For data with $n$ i.i.d observations, setting $\xi _{j}^{0}=1$ , $\beta _{0}=\alpha$ and $\xi _{j}^{i}=\int X_{i}(t)\rho _{j}(t)\,dw(t)$ , the approximated linear predictors can be represented as $\eta _{i}=\sum _{j=0}^{p}\beta _{j}\xi _{j}^{i},i=1,2,\ldots ,n$ which are related to the means through $\mu _{i}=g(\eta _{i})$ .

Estimation

The main aim is to estimate the parameter function $\beta$ .

Once $p$ has been fixed, standard GLM and quasi-likelihood methods can be used for the $p$ -truncated model to estimate ${\boldsymbol {\beta }}^{T}=(\beta _{0},\beta _{1},\ldots ,\beta _{p})$ by solving the estimating equation or the score equation $U(\beta )=0.$

The vector valued score function turns out to be $U(\beta )=\sum _{i=1}^{n}(Y_{i}-\mu _{i})g'(\eta _{i})\xi _{i}/\sigma ^{2}(\mu _{i})$ which depends on ${\boldsymbol {\beta }}$ through $\mu$ and $\eta$ .

Just as in GLM, the equation $U(\beta )=0$ is solved using iterative methods like Newton–Raphson (NR) or Fisher scoring (FS) or iteratively reweighted least squares (IWLS) to get the estimate of the regression coefficients ${\boldsymbol {\hat {\beta }}}$ , leading to the estimate of the parameter function ${\hat {\beta }}(t)={\hat {\beta }}_{o}+\sum _{j=1}^{p}{\hat {\beta }}_{j}\rho _{j}(t)$ . When using the canonical link function, these methods are equivalent.

Results are available in the literature of $p$ -truncated models as $p\rightarrow \infty$ which provide asymptotic inference for the deviation of the estimated parametric function from the true parametric function and also asymptotic tests for regression effects and asymptotic confidence regions.

Exponential family response

If the response variable $Y_{i}$ , given $X_{i}\in L^{2}(T)$ follows the one parameter exponential family, then its probability density function or probability mass function (as the case may be) is

f(y_{i}\mid X_{i})=\exp \left({\frac {y_{i}\theta _{i}-b(\theta _{i})}{\phi }}+c(y_{i},\phi )\right)
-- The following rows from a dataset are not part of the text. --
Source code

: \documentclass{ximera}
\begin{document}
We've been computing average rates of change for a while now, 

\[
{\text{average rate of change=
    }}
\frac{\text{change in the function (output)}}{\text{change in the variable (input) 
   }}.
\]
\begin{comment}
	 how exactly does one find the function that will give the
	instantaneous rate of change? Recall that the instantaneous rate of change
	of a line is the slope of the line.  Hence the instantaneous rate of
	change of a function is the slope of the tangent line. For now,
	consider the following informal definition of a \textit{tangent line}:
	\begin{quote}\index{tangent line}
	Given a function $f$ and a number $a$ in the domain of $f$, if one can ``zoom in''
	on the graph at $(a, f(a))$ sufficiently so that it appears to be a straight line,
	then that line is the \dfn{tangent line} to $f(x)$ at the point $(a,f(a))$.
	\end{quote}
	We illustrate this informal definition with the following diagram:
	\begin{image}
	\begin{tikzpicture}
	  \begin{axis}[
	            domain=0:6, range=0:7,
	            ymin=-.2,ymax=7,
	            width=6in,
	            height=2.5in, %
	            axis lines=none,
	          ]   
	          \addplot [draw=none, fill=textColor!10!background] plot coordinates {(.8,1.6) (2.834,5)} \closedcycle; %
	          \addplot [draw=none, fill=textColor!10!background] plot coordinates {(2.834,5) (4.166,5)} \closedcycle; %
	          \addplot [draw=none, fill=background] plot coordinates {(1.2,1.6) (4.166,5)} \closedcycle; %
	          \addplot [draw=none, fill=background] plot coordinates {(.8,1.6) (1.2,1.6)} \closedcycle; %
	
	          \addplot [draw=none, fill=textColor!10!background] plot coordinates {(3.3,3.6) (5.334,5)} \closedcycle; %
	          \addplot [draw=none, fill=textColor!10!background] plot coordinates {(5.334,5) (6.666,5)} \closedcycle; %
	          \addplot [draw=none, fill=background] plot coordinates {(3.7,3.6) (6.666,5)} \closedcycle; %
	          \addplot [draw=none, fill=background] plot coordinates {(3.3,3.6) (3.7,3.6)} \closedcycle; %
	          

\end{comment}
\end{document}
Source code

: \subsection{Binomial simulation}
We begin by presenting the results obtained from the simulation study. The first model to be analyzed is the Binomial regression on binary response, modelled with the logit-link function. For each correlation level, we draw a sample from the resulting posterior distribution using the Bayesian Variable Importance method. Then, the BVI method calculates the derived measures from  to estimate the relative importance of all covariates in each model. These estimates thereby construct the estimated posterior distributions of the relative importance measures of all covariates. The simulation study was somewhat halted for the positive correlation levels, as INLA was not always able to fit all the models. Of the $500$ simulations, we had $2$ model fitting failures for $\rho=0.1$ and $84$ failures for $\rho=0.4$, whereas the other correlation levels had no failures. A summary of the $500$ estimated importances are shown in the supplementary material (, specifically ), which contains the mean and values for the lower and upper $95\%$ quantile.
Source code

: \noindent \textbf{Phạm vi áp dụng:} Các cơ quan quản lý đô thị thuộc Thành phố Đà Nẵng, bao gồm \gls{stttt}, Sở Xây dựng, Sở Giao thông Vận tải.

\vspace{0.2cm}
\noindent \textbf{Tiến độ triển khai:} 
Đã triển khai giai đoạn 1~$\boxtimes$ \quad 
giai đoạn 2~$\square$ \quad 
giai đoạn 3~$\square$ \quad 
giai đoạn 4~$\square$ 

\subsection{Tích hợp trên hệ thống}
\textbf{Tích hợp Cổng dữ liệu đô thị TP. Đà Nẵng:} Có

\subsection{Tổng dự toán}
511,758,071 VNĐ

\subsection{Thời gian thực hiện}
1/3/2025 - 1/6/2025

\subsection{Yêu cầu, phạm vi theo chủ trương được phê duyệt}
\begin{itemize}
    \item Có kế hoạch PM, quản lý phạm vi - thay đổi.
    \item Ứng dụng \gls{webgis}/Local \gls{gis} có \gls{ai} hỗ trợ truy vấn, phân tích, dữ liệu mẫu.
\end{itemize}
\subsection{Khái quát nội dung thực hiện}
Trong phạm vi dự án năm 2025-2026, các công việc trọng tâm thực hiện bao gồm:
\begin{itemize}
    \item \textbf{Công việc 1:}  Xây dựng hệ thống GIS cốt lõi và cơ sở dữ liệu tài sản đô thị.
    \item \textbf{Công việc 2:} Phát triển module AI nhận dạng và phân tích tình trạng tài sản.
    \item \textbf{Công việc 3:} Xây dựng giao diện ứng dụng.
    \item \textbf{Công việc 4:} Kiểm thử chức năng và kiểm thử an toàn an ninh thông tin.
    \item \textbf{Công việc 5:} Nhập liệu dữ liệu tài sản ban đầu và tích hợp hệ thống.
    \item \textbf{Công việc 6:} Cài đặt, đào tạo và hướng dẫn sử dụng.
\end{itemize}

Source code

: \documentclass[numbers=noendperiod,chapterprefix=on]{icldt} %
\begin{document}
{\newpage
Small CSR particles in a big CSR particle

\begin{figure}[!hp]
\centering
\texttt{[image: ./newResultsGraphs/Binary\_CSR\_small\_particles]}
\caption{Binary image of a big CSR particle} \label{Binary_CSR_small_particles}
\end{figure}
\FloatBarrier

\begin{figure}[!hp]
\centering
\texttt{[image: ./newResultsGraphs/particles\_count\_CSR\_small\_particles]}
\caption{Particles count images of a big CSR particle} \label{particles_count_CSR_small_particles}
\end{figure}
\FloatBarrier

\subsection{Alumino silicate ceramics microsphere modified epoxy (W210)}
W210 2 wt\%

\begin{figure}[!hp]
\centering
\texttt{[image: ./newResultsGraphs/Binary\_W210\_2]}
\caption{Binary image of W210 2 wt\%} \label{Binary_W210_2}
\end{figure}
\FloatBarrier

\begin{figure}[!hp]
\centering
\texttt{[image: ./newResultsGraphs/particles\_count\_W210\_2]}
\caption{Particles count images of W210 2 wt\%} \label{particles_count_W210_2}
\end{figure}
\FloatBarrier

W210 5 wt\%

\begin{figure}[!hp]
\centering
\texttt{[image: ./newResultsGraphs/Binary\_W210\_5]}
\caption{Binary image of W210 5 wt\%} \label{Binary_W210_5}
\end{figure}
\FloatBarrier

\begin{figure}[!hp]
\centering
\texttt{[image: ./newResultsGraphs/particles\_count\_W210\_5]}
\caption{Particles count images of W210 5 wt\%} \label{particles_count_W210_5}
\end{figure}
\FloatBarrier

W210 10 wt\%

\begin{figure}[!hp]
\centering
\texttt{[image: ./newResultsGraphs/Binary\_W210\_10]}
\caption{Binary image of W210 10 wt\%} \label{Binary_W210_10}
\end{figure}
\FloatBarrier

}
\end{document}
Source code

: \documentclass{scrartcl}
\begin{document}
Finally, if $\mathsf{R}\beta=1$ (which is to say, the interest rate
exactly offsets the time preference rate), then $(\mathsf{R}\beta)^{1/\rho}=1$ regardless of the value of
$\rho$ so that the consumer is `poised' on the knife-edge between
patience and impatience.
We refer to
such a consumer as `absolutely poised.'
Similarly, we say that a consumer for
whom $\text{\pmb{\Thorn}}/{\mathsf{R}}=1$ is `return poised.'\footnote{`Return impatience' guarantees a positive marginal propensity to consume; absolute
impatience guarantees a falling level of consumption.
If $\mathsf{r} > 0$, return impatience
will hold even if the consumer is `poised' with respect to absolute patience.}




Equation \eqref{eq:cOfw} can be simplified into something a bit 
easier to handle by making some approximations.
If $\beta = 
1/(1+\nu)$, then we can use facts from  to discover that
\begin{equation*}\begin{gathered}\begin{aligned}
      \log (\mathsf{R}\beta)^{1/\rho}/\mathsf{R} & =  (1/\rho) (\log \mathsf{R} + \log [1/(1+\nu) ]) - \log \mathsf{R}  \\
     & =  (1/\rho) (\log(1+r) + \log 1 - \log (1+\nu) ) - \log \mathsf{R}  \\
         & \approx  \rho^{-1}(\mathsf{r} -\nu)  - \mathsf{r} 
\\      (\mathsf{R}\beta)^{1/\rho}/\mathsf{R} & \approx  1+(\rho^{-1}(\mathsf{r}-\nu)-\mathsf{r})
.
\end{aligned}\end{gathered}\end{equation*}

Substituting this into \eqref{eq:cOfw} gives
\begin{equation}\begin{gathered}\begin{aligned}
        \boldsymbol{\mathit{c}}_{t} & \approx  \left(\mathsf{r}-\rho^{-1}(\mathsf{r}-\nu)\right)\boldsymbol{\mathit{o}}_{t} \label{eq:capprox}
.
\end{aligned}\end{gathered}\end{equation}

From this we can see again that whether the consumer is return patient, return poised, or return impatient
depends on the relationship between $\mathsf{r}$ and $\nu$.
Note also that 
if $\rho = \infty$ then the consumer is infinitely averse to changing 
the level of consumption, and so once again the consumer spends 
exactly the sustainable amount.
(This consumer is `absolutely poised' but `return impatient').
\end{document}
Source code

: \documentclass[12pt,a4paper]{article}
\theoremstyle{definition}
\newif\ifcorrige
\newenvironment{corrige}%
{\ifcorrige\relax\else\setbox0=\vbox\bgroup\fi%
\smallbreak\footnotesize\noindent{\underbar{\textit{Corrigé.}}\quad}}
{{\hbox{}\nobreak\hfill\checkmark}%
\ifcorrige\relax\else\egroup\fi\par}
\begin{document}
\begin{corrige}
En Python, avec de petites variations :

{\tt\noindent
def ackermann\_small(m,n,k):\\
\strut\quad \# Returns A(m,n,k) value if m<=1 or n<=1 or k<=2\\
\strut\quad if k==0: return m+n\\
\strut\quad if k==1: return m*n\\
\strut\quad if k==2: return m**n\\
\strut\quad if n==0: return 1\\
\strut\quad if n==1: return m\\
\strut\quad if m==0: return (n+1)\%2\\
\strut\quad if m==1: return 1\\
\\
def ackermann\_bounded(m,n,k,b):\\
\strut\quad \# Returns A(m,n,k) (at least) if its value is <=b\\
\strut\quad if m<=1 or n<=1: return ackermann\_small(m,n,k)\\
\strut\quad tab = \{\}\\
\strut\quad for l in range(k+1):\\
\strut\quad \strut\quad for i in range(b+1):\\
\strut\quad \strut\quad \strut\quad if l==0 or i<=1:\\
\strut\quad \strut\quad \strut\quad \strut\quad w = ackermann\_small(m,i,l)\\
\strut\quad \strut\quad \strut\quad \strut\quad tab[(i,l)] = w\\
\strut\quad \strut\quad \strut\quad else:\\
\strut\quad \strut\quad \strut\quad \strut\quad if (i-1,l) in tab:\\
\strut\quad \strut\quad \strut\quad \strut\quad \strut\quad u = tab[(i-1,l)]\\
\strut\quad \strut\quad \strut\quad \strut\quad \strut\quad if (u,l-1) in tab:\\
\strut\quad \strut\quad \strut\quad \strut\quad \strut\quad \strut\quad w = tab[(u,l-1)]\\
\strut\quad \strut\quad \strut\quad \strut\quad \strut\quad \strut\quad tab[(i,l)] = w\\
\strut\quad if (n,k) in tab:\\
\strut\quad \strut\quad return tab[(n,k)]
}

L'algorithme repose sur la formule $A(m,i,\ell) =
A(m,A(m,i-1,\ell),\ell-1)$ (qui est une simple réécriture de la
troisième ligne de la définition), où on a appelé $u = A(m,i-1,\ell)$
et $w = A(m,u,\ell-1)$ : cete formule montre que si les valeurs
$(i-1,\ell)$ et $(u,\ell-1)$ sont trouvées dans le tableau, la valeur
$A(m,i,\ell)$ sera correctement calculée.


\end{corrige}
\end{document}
for some functions $b$ and $c$ , where $\theta _{i}$ is the canonical parameter, and $\phi$ is a dispersion parameter which is typically assumed to be positive.

In the canonical set up, $\eta _{i}=\alpha +\int X_{i}^{c}(t)\beta (t)\,dw(t)=\theta _{i}$ and from the properties of exponential family,

\mu _{i}=b'(\theta _{i}),{\text{ and so }}\mu _{i}=b'(\eta _{i}).

Hence $b'$ serves as a link function and is called the canonical link function.

${\text{Var}}(y_{i})=\phi b''(\theta _{i})=\phi b''(\eta _{i})=\phi g'(\eta _{i})=\phi g'(g^{-1}(\mu _{i})))$ is the corresponding variance function and $\phi$ the dispersion parameter.

Special cases

Functional linear regression (FLR)

Functional linear regression, one of the most useful tools of functional data analysis, is an example of GFLM where the response variable is continuous and is often assumed to have a Normal distribution. The variance function is a constant function and the link function is identity. Under these assumptions the GFLM reduces to the FLR,

\mu =\operatorname {E} (Y\mid X)=\eta =\alpha +\int X^{c}(t)\beta (t)\,dw(t)

Without the normality assumption, the constant variance function motivates the use of quasi-normal techniques.

Functional binary regression

When the response variable has binary outcomes, i.e., 0 or 1, the distribution is usually chosen as Bernoulli, and then $\mu _{i}=P(Y_{i}=1\mid X_{i})$ . Popular link functions are the expit function, which is the inverse of the logit function (functional logistic regression) and the probit function (functional probit regression). Any cumulative distribution function F has range [0,1] which is the range of binomial mean and so can be chosen as a link function. Another link function in this context is the complementary log–log function, which is an asymmetric link. The variance function for binary data is given by $\operatorname {Var} (Y_{i})=\phi \mu _{i}(1-\mu _{i})$ where the dispersion parameter $\phi$ is taken as 1 or alternatively the quasi-likelihood approach is used.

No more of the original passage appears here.